● **About this exercise**
Whenever a line of the material contains the string "Experience", it should be copied.

● **Provided entries**
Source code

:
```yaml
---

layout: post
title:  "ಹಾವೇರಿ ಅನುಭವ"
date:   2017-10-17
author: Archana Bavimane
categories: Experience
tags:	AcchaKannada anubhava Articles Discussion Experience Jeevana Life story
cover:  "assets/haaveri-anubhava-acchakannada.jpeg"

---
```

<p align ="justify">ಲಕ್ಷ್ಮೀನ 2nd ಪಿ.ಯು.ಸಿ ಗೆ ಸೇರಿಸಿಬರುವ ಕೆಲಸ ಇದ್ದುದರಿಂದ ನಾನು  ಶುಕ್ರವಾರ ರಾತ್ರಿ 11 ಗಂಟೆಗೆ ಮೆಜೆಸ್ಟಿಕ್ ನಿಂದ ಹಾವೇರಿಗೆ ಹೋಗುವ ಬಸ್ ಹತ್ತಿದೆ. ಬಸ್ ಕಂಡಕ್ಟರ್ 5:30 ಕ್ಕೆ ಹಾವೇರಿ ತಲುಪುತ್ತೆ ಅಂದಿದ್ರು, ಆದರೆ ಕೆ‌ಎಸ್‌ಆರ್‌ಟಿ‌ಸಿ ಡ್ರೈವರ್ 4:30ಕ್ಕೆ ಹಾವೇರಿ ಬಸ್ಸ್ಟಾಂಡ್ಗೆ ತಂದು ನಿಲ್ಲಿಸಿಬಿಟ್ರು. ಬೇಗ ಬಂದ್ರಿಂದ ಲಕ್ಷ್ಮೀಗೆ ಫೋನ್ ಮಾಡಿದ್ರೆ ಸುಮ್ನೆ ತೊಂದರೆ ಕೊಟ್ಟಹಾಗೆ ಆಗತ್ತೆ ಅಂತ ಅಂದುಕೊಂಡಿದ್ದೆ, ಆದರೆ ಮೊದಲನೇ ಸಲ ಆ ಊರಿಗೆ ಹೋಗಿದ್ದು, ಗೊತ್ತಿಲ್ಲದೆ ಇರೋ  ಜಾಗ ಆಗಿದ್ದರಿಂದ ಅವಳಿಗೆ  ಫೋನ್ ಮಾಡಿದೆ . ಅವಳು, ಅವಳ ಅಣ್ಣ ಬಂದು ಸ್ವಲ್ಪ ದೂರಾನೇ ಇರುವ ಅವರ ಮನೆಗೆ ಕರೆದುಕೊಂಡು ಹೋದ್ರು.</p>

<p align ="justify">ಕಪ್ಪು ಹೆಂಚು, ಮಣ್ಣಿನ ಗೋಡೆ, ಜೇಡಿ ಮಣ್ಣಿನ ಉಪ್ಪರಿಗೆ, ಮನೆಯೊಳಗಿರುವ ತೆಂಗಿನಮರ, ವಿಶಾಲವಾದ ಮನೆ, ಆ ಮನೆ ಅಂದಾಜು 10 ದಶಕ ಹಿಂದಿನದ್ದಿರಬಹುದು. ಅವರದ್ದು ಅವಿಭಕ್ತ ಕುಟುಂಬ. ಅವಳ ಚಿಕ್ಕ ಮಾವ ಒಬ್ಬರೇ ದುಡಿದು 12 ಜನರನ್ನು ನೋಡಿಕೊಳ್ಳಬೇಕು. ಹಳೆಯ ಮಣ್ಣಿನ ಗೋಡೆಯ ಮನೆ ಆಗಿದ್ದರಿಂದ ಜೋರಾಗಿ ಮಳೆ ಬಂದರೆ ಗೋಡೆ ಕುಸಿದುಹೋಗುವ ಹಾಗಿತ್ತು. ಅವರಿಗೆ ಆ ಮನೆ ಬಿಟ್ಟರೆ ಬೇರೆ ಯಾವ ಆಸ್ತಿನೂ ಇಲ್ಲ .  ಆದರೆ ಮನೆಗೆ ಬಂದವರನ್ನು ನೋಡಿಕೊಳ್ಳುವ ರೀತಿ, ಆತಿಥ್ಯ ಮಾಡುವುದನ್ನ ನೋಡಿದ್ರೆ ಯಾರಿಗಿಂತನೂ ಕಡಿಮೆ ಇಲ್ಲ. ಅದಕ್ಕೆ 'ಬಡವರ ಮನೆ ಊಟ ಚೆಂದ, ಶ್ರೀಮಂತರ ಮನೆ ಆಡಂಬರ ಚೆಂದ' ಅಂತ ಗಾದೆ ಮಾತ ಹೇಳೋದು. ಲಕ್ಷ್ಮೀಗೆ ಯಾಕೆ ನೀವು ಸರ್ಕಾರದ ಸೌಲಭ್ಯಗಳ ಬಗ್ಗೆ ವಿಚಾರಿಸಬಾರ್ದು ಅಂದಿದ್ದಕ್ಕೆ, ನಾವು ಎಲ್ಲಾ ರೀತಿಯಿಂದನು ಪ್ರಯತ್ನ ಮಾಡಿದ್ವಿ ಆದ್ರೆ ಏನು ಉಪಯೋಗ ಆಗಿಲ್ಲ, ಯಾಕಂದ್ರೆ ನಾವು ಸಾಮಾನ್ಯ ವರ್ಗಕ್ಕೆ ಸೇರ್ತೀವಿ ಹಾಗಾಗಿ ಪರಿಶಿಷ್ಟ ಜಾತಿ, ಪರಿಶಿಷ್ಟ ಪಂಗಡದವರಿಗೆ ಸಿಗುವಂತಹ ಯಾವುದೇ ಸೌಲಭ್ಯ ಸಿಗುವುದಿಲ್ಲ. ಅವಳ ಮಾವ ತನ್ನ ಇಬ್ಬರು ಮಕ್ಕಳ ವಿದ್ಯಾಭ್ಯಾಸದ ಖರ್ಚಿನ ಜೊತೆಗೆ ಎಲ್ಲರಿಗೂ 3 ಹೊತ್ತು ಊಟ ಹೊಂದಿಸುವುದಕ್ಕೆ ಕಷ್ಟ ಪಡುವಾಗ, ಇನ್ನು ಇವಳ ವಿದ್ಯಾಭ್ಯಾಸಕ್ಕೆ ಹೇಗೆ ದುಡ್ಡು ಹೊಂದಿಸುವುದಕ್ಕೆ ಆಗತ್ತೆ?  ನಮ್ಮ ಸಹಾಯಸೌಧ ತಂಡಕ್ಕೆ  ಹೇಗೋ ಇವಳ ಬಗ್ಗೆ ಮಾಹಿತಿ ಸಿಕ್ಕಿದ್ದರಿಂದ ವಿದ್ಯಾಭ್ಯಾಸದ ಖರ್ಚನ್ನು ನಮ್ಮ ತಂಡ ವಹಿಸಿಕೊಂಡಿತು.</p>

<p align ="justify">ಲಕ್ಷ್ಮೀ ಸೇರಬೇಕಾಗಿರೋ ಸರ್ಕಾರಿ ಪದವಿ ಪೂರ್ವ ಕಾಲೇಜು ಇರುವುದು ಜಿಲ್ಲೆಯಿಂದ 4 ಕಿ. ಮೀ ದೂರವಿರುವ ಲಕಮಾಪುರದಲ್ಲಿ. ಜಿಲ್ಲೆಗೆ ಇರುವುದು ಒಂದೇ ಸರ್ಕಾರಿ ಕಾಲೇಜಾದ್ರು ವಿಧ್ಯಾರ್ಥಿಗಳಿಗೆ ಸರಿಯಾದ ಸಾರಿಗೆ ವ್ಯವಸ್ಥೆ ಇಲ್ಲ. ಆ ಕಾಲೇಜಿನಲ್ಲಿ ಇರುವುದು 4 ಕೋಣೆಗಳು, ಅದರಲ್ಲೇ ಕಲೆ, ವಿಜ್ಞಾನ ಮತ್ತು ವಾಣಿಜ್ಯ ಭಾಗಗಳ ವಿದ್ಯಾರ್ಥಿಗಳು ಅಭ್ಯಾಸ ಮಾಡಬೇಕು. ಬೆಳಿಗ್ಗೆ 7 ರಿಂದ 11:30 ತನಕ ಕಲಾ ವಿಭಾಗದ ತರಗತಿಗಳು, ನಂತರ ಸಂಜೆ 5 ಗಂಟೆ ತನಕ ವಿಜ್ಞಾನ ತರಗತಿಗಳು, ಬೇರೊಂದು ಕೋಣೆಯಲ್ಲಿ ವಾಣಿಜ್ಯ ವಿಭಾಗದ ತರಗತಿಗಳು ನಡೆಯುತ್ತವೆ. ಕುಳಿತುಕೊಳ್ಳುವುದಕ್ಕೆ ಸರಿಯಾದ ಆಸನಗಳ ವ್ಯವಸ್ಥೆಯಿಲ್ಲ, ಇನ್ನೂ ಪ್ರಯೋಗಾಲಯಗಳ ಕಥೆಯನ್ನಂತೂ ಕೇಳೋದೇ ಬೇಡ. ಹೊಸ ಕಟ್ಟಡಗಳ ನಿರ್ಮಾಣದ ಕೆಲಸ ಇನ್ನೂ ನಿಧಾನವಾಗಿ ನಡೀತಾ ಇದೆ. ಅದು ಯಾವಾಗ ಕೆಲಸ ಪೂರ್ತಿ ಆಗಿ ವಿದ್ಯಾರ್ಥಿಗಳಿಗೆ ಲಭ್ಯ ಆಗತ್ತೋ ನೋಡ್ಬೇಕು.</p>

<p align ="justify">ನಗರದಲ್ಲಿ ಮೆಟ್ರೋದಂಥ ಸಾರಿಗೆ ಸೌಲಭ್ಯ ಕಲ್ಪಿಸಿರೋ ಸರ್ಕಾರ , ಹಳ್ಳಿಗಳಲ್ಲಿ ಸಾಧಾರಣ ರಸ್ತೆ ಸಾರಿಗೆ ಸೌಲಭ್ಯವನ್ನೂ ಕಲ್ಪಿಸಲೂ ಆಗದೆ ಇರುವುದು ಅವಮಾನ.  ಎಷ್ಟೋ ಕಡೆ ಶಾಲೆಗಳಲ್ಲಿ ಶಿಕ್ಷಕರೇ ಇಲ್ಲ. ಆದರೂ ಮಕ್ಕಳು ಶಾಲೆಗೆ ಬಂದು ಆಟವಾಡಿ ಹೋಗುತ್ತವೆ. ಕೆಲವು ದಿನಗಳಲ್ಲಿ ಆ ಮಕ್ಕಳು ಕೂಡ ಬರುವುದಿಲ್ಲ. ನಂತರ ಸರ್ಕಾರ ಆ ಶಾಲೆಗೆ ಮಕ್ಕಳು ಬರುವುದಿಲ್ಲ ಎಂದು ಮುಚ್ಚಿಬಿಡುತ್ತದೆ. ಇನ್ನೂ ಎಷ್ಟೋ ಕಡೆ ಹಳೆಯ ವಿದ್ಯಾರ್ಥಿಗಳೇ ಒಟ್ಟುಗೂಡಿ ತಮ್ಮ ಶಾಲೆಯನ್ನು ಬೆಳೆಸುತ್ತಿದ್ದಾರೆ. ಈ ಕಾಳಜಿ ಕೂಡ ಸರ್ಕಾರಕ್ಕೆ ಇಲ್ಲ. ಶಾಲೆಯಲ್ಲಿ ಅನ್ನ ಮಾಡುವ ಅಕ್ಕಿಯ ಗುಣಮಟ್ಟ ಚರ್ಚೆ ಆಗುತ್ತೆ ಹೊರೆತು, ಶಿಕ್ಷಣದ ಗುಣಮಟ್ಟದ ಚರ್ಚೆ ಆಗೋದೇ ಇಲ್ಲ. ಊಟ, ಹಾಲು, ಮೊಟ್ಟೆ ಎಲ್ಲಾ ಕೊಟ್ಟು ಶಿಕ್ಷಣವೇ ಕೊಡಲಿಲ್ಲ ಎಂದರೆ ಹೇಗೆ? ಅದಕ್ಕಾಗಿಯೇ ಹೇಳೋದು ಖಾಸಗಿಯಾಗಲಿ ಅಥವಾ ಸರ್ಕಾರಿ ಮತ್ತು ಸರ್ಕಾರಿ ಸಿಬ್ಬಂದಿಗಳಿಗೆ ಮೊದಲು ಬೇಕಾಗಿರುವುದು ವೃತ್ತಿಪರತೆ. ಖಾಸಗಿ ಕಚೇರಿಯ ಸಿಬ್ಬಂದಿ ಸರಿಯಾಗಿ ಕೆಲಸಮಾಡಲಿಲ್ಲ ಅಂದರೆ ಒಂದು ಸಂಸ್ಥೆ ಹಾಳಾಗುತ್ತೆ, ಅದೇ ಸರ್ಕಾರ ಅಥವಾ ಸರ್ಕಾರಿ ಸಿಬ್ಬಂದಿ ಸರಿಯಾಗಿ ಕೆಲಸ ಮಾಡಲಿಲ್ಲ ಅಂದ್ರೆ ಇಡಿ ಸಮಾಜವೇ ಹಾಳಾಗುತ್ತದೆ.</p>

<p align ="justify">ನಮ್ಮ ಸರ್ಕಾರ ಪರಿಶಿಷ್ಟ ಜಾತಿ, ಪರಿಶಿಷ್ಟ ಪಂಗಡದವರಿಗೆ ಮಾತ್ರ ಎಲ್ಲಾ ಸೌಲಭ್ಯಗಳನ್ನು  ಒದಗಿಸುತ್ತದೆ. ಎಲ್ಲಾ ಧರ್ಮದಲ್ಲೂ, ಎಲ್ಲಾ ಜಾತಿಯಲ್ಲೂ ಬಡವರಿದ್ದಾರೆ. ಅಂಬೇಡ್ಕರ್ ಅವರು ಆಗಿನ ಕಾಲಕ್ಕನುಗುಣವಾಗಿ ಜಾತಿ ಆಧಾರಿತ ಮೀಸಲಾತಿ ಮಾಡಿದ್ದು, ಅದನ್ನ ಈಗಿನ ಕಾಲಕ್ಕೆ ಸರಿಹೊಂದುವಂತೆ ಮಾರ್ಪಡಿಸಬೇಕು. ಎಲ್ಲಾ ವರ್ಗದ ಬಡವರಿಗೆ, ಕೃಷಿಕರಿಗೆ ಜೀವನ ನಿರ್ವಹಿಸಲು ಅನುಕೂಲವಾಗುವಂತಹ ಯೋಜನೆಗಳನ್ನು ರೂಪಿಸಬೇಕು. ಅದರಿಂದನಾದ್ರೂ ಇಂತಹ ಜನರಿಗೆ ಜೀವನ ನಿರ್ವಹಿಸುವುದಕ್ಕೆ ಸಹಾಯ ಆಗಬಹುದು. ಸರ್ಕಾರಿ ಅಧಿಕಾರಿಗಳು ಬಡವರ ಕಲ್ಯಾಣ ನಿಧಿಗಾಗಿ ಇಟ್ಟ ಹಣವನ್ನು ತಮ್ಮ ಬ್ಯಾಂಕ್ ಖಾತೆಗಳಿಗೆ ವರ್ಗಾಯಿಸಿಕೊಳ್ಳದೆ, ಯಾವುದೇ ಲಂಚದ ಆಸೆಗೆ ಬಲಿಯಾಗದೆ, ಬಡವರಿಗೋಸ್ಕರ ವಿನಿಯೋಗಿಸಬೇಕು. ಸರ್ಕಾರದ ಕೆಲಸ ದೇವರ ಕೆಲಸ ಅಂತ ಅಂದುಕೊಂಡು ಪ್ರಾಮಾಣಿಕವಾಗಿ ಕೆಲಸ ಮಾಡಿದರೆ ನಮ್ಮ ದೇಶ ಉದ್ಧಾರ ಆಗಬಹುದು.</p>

● **Solution for this problem**
categories: Experience
tags:	AcchaKannada anubhava Articles Discussion Experience Jeevana Life story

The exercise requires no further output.